The Benefits of a Final Salary Pension Transfer

Flexible access from 55

It is now possible, once you reach the age of 55, to use your personal pension as you wish. There is no longer any need to buy an annuity or have pension income capped at government imposed limits (although anything above 25% of the fund will be taxed at your marginal rate of income tax). You can choose how much to take out and when, so you can take more when you need it and less when you don’t.

Final salary pension schemes are more restricted. They have a fixed ‘normal retirement age’ determined by the scheme’s sponsoring employer, which usually sits between age 60 and the prevailing state pension age. Although most schemes will allow ‘early retirement’ (usually requiring trustee/employer approval), where this option is available, it is normal for your pension to be reduced and this reduction can seem significant.

Early Retirement

You can access your pension fund from 55, before the ‘normal retirement age’ of the final salary scheme without incurring penalties, which gives you the option of early retirement. You could also opt to take a smaller amount from your pension to subsidise an alternative lifestyle choice and opt for flexible working or even part-time hours and enjoy semi-retirement from 55.

Leaving an Inheritance

Before the pensions changes introduced in 2014 and 2015, the ability to pass wealth to others efficiently via a pension was limited. Now the owner of a personal pension can nominate anyone to receive the remaining value in their pension when they die. This is called a ‘death benefit’, and is usually paid as a lump sum to the beneficiary, free from Inheritance Tax.

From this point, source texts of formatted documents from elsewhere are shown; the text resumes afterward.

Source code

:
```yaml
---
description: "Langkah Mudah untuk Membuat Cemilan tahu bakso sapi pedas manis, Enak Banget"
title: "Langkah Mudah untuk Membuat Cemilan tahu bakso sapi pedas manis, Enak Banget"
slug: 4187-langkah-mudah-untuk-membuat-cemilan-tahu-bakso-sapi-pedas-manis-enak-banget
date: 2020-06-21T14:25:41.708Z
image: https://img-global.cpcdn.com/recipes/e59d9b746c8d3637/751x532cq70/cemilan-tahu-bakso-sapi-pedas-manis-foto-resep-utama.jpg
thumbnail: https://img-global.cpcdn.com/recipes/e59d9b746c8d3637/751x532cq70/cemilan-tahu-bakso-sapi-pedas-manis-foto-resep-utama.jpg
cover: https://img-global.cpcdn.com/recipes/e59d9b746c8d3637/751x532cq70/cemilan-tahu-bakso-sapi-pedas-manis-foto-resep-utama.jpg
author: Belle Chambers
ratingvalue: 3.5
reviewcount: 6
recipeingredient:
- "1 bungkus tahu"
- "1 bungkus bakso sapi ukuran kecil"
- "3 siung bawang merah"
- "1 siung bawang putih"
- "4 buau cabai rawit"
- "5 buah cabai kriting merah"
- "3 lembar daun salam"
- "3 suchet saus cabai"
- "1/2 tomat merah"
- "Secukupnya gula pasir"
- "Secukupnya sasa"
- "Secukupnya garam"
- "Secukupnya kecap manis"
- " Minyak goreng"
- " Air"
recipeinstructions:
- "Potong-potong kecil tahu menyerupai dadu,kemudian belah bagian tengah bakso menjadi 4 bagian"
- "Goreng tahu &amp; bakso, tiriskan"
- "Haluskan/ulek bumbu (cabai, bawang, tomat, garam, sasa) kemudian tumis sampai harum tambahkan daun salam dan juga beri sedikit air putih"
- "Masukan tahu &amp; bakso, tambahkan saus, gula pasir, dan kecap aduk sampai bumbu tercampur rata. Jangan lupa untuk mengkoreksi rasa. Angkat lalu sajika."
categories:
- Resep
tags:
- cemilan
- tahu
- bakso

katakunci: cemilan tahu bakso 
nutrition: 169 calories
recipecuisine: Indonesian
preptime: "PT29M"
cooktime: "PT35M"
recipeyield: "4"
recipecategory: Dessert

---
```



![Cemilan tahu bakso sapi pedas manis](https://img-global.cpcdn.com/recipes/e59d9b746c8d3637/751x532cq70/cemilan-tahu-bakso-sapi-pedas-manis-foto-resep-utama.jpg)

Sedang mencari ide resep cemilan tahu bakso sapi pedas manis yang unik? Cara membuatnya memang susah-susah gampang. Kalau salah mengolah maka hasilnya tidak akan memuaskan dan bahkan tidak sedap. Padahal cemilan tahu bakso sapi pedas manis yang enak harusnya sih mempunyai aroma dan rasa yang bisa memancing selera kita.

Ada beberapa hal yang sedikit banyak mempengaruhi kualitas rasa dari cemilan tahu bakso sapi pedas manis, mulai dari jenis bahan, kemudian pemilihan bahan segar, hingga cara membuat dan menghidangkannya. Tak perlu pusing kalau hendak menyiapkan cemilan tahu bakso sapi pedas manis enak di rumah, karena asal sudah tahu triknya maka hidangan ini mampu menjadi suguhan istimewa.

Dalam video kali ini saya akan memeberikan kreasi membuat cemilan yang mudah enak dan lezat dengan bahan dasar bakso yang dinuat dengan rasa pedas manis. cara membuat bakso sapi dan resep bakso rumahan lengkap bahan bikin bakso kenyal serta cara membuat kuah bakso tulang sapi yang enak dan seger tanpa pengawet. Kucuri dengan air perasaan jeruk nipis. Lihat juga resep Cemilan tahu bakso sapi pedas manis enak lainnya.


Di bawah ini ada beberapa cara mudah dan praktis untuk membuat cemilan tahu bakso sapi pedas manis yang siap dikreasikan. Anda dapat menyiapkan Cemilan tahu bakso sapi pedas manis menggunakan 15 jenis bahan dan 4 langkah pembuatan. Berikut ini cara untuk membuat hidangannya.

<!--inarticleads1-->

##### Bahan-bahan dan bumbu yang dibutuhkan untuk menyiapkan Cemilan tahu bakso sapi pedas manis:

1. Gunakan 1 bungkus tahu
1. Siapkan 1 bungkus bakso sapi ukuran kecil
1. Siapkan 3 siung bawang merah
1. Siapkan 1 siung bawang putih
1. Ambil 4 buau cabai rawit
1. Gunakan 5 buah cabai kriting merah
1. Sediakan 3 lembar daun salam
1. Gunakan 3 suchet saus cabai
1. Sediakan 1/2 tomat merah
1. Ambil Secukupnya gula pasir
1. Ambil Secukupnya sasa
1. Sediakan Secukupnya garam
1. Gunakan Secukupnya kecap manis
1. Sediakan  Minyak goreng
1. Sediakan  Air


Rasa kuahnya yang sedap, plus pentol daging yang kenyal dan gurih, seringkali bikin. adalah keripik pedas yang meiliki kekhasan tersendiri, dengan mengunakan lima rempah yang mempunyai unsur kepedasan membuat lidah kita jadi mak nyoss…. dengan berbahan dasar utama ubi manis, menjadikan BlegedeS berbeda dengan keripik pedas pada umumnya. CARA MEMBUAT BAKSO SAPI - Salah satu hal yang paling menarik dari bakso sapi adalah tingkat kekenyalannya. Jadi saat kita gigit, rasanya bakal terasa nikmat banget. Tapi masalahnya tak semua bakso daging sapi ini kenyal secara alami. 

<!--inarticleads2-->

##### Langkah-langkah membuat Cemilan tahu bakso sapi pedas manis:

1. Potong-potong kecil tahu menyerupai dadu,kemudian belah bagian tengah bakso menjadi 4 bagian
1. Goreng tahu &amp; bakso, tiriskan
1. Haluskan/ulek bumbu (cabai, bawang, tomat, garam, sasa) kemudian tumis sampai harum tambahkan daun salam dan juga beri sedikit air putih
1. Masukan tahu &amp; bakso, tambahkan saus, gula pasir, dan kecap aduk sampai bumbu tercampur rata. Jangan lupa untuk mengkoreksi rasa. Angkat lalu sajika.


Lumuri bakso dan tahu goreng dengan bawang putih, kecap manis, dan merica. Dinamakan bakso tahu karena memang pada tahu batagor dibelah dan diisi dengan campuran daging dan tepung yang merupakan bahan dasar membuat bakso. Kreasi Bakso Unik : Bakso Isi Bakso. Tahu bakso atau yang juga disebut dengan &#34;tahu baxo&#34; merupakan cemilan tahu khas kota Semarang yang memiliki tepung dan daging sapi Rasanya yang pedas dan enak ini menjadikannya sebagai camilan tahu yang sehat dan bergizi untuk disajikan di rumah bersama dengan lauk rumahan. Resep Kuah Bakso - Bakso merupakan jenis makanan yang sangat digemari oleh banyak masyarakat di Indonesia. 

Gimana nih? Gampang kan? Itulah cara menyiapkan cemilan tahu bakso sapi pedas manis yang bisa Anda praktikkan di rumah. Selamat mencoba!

This favourable tax treatment means it can make sense to draw an income from alternative sources in retirement, leaving the full value of your personal pension(s) to your loved ones. So long as it remains invested, the capital within the pension can even benefit from tax-efficient growth.

This is not possible with final salary schemes, although reduced payments may be offered to spouses and young children; there is no provision for unmarried couples or adult children. In these schemes, any value remaining in the pension when you die is usually absorbed back into the scheme itself.

Income tax planning

You’ll have more control over the rate at which you pay tax. Like a final salary scheme, personal pensions can provide an income and/or a tax-free lump sum. But here the similarities stop.

A personal pension owner is able to increase, decrease or indeed stop the income from it at their discretion. The level of pension income and a lump sum is not reliant upon a formula agreed by an employer and based on service and earnings. Instead, you can take whatever level of income you feel is appropriate throughout your retirement.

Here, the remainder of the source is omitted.